Chemical Safety

OSHA and the U.S. Department of Agriculture (USDA) are weighing an update to a 1994 agreement encouraging USDA food safety inspectors to report chemical hazards to OSHA, after the Government Accountability Office (GAO) last year noted gaps protecting workers, and advocates are pressing for new research on chemical hazards.

EPA is planning to consider workers' exposures to existing chemicals when it assesses substances' risks for possible regulation under the revised toxics law, noting that OSHA has acknowledged that its exposure limits for many chemicals are “outdated and inadequate.”

A labor safety group and North Carolina are questioning EPA's proposed approval of an alternative method for removal of asbestos-containing cement (A/C) pipe, which they say may be impractical to achieve and violate OSHA standards.

The Senate has unanimously approved compromise legislation that would reauthorize EPA's authority to collect industry fees to support timely pesticide reviews, in exchange for preserving for three years two Obama-era rules aimed at protecting farmworkers from exposure to pesticides that the Trump administration had moved to roll back.

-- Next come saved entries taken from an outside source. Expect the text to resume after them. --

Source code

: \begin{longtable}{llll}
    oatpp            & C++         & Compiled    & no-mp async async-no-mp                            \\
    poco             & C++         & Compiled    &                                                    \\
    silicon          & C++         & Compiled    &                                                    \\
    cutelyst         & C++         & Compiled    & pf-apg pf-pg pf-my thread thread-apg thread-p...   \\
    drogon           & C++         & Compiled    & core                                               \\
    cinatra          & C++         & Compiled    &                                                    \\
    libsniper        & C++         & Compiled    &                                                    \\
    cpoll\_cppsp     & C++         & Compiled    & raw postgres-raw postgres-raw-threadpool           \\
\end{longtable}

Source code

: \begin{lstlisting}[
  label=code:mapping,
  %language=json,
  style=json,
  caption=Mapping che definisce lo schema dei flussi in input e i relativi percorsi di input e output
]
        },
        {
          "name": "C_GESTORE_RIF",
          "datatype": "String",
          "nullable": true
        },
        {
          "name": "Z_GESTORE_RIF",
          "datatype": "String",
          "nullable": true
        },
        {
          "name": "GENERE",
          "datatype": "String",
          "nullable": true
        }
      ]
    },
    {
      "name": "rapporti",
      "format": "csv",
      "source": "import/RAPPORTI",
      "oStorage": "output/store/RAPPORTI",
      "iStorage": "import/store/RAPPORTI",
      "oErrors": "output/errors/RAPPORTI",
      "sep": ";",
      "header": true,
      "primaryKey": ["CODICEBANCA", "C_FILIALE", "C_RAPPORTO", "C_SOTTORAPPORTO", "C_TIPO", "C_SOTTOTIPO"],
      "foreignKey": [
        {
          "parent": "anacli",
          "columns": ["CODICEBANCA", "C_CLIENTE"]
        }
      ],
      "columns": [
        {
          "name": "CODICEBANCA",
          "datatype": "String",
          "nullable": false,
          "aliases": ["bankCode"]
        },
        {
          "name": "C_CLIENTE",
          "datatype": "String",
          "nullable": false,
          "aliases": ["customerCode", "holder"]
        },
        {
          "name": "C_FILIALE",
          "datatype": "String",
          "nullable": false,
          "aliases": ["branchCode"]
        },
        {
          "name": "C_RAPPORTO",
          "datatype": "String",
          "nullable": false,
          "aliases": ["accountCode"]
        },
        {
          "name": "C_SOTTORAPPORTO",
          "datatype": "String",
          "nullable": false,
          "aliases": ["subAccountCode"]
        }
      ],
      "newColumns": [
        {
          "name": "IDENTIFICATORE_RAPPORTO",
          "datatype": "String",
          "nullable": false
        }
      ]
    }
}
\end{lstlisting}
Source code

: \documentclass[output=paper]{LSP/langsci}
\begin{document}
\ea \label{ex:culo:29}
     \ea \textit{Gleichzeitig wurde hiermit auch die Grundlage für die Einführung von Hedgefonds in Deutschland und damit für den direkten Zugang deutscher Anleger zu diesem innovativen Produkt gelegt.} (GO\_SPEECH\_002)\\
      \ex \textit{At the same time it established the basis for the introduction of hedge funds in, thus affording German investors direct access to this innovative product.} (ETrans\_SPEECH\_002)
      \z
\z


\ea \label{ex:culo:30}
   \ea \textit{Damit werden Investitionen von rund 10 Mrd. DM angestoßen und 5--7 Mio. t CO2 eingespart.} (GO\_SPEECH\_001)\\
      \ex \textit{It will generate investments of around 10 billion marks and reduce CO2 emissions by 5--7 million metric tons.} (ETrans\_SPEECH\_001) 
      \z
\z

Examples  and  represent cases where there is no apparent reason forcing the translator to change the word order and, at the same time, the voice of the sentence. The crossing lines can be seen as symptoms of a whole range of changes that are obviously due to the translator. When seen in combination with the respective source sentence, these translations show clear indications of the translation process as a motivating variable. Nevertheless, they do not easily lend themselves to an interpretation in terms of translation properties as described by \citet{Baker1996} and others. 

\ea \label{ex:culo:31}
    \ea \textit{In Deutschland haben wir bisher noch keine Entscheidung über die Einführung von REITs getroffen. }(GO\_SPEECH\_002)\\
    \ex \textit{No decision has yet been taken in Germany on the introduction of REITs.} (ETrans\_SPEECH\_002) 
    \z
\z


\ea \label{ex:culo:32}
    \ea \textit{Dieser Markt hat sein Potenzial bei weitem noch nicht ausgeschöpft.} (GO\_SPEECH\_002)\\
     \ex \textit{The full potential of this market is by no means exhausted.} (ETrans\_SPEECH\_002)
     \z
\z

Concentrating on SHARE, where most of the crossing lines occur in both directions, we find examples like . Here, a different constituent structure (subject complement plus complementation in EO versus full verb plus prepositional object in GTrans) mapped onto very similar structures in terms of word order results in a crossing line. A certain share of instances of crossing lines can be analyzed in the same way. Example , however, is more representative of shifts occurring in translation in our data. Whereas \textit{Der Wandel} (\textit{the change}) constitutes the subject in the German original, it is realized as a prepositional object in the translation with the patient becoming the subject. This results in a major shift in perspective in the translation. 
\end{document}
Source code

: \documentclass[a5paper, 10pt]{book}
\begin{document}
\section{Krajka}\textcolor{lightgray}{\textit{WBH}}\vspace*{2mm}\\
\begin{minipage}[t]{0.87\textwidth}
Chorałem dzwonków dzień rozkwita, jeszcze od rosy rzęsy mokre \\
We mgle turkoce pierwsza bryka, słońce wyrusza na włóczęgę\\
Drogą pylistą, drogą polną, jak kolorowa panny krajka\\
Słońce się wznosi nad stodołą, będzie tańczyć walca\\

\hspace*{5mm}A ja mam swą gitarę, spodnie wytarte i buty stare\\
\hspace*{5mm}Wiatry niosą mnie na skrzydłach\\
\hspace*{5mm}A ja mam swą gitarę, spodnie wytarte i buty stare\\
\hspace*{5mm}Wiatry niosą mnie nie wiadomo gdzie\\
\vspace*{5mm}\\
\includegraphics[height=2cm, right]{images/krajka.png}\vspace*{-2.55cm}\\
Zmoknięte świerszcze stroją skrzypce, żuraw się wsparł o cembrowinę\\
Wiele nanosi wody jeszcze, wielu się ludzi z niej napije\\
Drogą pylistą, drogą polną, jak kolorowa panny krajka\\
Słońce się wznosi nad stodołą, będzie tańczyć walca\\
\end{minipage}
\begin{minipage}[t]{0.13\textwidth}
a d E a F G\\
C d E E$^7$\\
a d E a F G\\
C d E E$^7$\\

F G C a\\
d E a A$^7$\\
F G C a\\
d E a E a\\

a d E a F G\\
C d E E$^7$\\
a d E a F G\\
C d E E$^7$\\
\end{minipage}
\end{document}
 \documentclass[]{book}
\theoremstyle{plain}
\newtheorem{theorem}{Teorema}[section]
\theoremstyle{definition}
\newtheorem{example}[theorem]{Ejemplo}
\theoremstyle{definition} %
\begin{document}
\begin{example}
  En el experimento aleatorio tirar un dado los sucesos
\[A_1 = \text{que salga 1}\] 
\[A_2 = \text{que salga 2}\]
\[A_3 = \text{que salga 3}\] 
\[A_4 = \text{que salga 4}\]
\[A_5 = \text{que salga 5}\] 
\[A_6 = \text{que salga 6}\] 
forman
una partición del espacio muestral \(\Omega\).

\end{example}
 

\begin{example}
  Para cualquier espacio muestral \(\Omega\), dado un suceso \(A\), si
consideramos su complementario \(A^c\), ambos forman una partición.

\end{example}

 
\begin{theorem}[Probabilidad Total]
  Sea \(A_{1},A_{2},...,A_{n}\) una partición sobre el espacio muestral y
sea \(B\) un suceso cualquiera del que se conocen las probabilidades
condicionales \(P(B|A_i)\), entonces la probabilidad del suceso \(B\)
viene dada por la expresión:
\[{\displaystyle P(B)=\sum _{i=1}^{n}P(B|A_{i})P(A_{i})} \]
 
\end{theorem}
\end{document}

EPA is seeking to strengthen its 2001 lead paint dust hazard standards that trigger abatement and protective measures in homes and facilities undergoing renovation and repair but the agency is declining, for now, environmentalists calls for a new definition of “lead paint” that informs federal efforts to reduce exposure to lead in paint.

Environmentalists' lawsuit challenging EPA's framework for reviewing new chemicals' risks, including to workers, appears to face legal hurdles because it challenges a policy that is not yet final but it nevertheless appears to have dissuaded the agency from following the novel process it floated last year to speed chemical reviews, industry and environmental attorneys say.

Despite plans to advance an Obama-era proposal to regulate a paint stripping chemical under the Toxic Substances Control Act (TSCA), recently released EPA documents suggest the agency will not soon pursue other proposed TSCA rules restricting uses of two other substances blamed for risks to workers, a move that is worrying environmentalists.

EPA's Office of the Inspector General (OIG) in a critical new report is detailing challenges facing the U.S. Chemical Safety Board (CSB), including that leadership lacks authority to address board members' policy violations, and that the Trump administration's proposals to eliminate CSB are harming efforts to attract and retain employees.

EPA is further narrowing its approach for assessing the risks of the first 10 “existing” chemicals it is reviewing for possible regulation under the new Toxic Substances Control Act (TSCA), issuing problem formulation documents that preclude consideration of risks that programs administered by other agencies, such as OSHA, are already addressing.

After years of additional study and scientific review, EPA has again preliminarily found that formaldehyde poses leukemia and other cancer risks, according to three Democratic senators who also say the draft finding has prompted Trump EPA appointees to block release of the assessment and they are urging Administrator Scott Pruitt to quickly release it.